Dans les périodes de récession, il arrive fréquemment que des valeurs soient massacrées au point que leur prix ne représente plus qu’une infime fraction de leur chiffre d’affaires, de leur actif net, voire de leur trésorerie disponible. Une telle situation, qui suggère l’existence d’opportunités exceptionnelles, peut toutefois être parfaitement justifiée dans le cas d’entreprises confrontées à des problèmes structurels de solvabilité, de rééchelonnement de leurs dettes, ou de perte d’actifs immatériels.


  1. Apprendre à comprendre les investisseurs.


L’histoire du monde se confond avec l’histoire des empires, c’est-à-dire avec l’histoire des guerres (Bossuet, 1664). Comme je l’ai évoqué précédemment, l’argent ne se perd jamais sur les marchés financiers, il se trompe de poche !... C’est au cours de la phase qui précède ce que d’aucuns appellent un ajustement, une correction, ou une crise, que se mettent en place les stratégies qui aboutiront, le moment venu, au changement observé dans la structure du pouvoir économique et financier. C’est donc toujours à tort que l’on attribue ce changement au phénomène observé. L’homme se distinguant des autres êtres vivants par sa faculté de « faire semblant de faire semblant » (Zizek, 2005), l’important demeure invisible, incompréhensible et inconnu du grand public. Par exemple, il semblerait que les membres du Sénat US et de la Chambre des Représentants, comptent parmi les heureux investisseurs dont la performance dépasse anormalement celle du marché (Ziobrowski et al., 2011).

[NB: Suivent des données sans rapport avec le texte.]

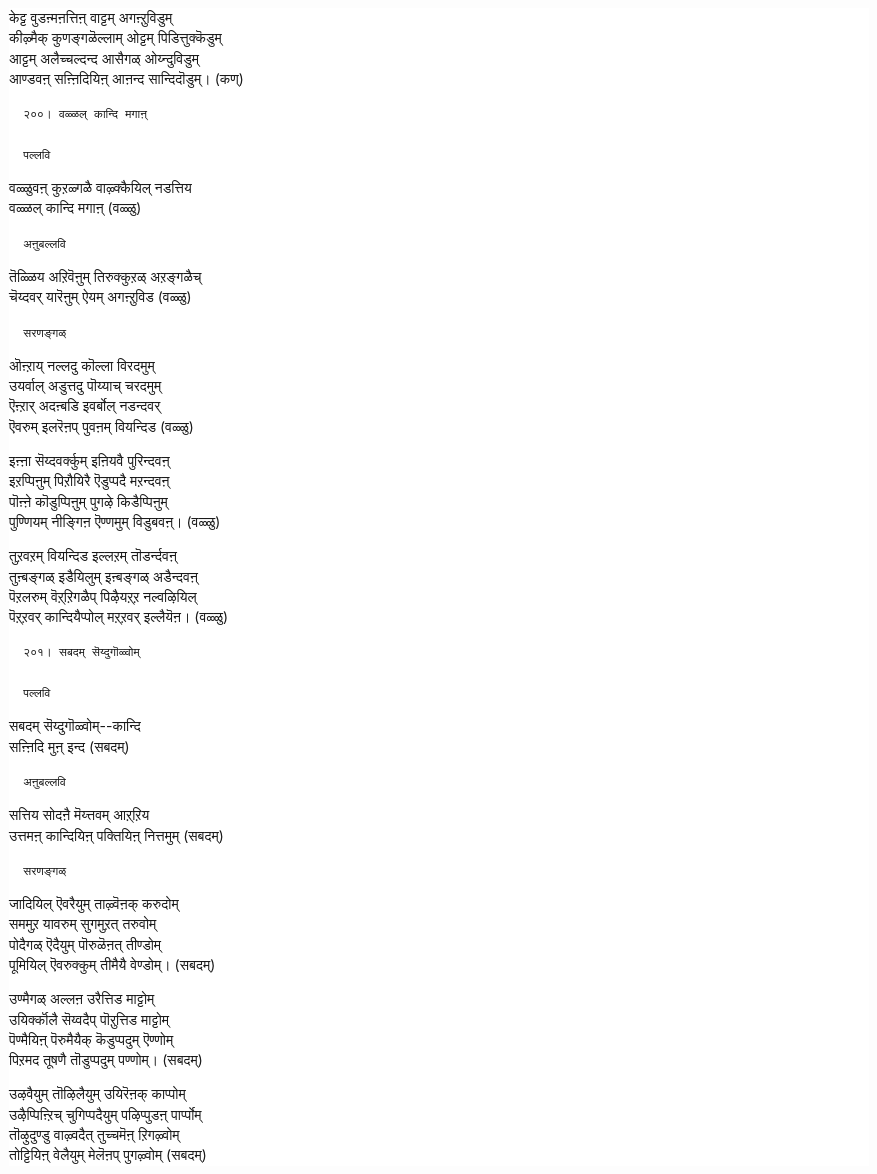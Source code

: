 केट्ट वुडऩ्मऩत्तिऩ् वाट्टम् अगऩ्ऱुविडुम्  
कीऴ्मैक् कुणङ्गळॆल्लाम् ओट्टम् पिडित्तुक्कॆडुम्  
आट्टम् अलैच्चल्दन्द आसैगळ् ओय्न्दुविडुम्  
आण्डवऩ् सऩ्ऩिदियिऩ् आऩन्द सान्दिदॊडुम्।   (कण्)  
  
      २००। वळ्ळल् कान्दि मगाऩ्  
  
      पल्लवि  
वळ्ळुवऩ् कुऱळ्गळै वाऴ्क्कैयिल् नडत्तिय  
वळ्ळल् कान्दि मगाऩ्               (वळ्ळु)  
  
      अऩुबल्लवि  
तॆळ्ळिय अऱिवॆऩुम् तिरुक्कुऱळ् अऱङ्गळैच्  
चॆय्दवर् यारॆऩुम् ऐयम् अगऩ्ऱुविड      (वळ्ळु)  
  
      सरणङ्गळ्  
ऒऩ्ऱाय् नल्लदु कॊल्ला विरदमुम्  
उयर्वाल् अडुत्तदु पॊय्याच् चरदमुम्  
ऎऩ्ऱार् अदऩ्बडि इवर्बोल् नडन्दवर्  
ऎवरुम् इलरॆऩप् पुवऩम् वियन्दिड         (वळ्ळु)  
  
इऩ्ऩा सॆय्दवर्क्कुम् इऩियवै पुरिन्दवऩ्  
इऱप्पिऩुम् पिऱौयिरै ऎडुप्पदै मऱन्दवऩ्  
पॊऩ्ऩे कॊडुप्पिऩुम् पुगऴे किडैप्पिऩुम्  
पुण्णियम् नीङ्गिऩ ऎण्णमुम् विडुबवऩ्।      (वळ्ळु)  
  
तुऱवऱम् वियन्दिड इल्लऱम् तॊडर्न्दवऩ्  
तुऩ्बङ्गळ् इडैयिलुम् इऩ्बङ्गळ् अडैन्दवऩ्  
पॆऱलरुम् वॆऱ्‌ऱिगळैप् पिऴैयऱ्‌ऱ नल्वऴियिल्  
पॆऱ्‌ऱवर् कान्दियैप्पोल् मऱ्‌ऱवर् इल्लैयॆऩ।   (वळ्ळु)  
  
      २०१। सबदम् सॆय्दुगॊळ्वोम्  
  
      पल्लवि  
सबदम् सॆय्दुगॊळ्वोम्--कान्दि  
सऩ्ऩिदि मुऩ् इन्द               (सबदम्)  
  
      अऩुबल्लवि  
सत्तिय सोदऩै मॆय्त्तवम् आऱ्‌ऱिय  
उत्तमऩ् कान्दियिऩ् पक्तियिऩ् नित्तमुम्      (सबदम्)  
  
      सरणङ्गळ्  
जादियिल् ऎवरैयुम् ताऴ्वॆऩक् करुदोम्  
सममुऱ यावरुम् सुगमुऱत् तरुवोम्  
पोदैगळ् ऎदैयुम् पॊरुळॆऩत् तीण्डोम्  
पूमियिल् ऎवरुक्कुम् तीमैयै वेण्डोम्।      (सबदम्)  
  
उण्मैगळ् अल्लऩ उरैत्तिड माट्टोम्  
उयिर्क्कॊलै सॆय्वदैप् पॊऱुत्तिड माट्टोम्  
पॆण्मैयिऩ् पॆरुमैयैक् कॆडुप्पदुम् ऎण्णोम्  
पिऱमद तूषणै तॊडुप्पदुम् पण्णोम्।      (सबदम्)  
  
उऴवैयुम् तॊऴिलैयुम् उयिरॆऩक् काप्पोम्  
उऴैप्पिऩ्ऱिच् चुगिप्पदैयुम् पऴिप्पुडऩ् पार्प्पोम्  
तॊऴुदुण्डु वाऴ्वदैत् तुच्चमॆऩ् ऱिगऴ्वोम्  
तोट्टियिऩ् वेलैयुम् मेलॆऩप् पुगऴ्वोम्   (सबदम्)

L’expression Pearl Harbour utilisée à l’automne 2008 par Warren Buffett, ou encore le terme D-Day utilisé par Bill Gross pour décrire la fin du programme de monétisation de la dette QE-2 en juin prochain, ne sont peut-être pas aussi éloignés de la réalité que d’aucuns le pensent. Ce que nous vivons aujourd’hui, n’est rien d’autre qu’une nouvelle guerre mondiale, menée cette fois sur les terrains de l’économie, de l’industrie et de la finance.
Si vous aviez un doute quant à la détermination des Etats-Unis de défendre leur système de valeur, et l’intégrité de l’outil économique et financier sur lequel il repose, je vous invite à le perdre. Selon Bloomberg (Pittman et Ivry, 2009), le US government et la Federal Reserve ont dépensé, ou se sont engagés à dépenser, depuis le début de cette crise, plus de $12.8T (Trillion ou mille milliards de dollars). Soit un montant qui s’approche de leur Produit National Brut ($14.2T en 2008) et représente plus de dix fois la masse monétaire en circulation : $899.8B (Billion ou milliard). Il s’agit donc de la guerre récente la plus onéreuse qu’ils aient eue à mener, la seconde guerre mondiale ayant coûté approximativement $4.2T, la guerre du Vietnam $686B, et la guerre d’Irak $650B (Daggett, 2008).
A ce jour, au travers d’un ensemble de programmes dont ils ont le secret des acronymes, les Etats-Unis ont sanctuarisé les acteurs clés du système bancaire et financier, accéléré le refinancement à moindre coût des biens immobiliers susceptibles de poser problème, favorisé la restructuration des secteurs industriels les plus vulnérables, et envoyé un message parfaitement limpide aux plus téméraires de leurs créanciers sur leurs intentions en matière de gestion de la dette nationale. Lempereur (2009) fournit une excellente synthèse des différentes facettes de ce conflit historique et des conséquences humaines, économiques et géopolitiques susceptibles d’en découler.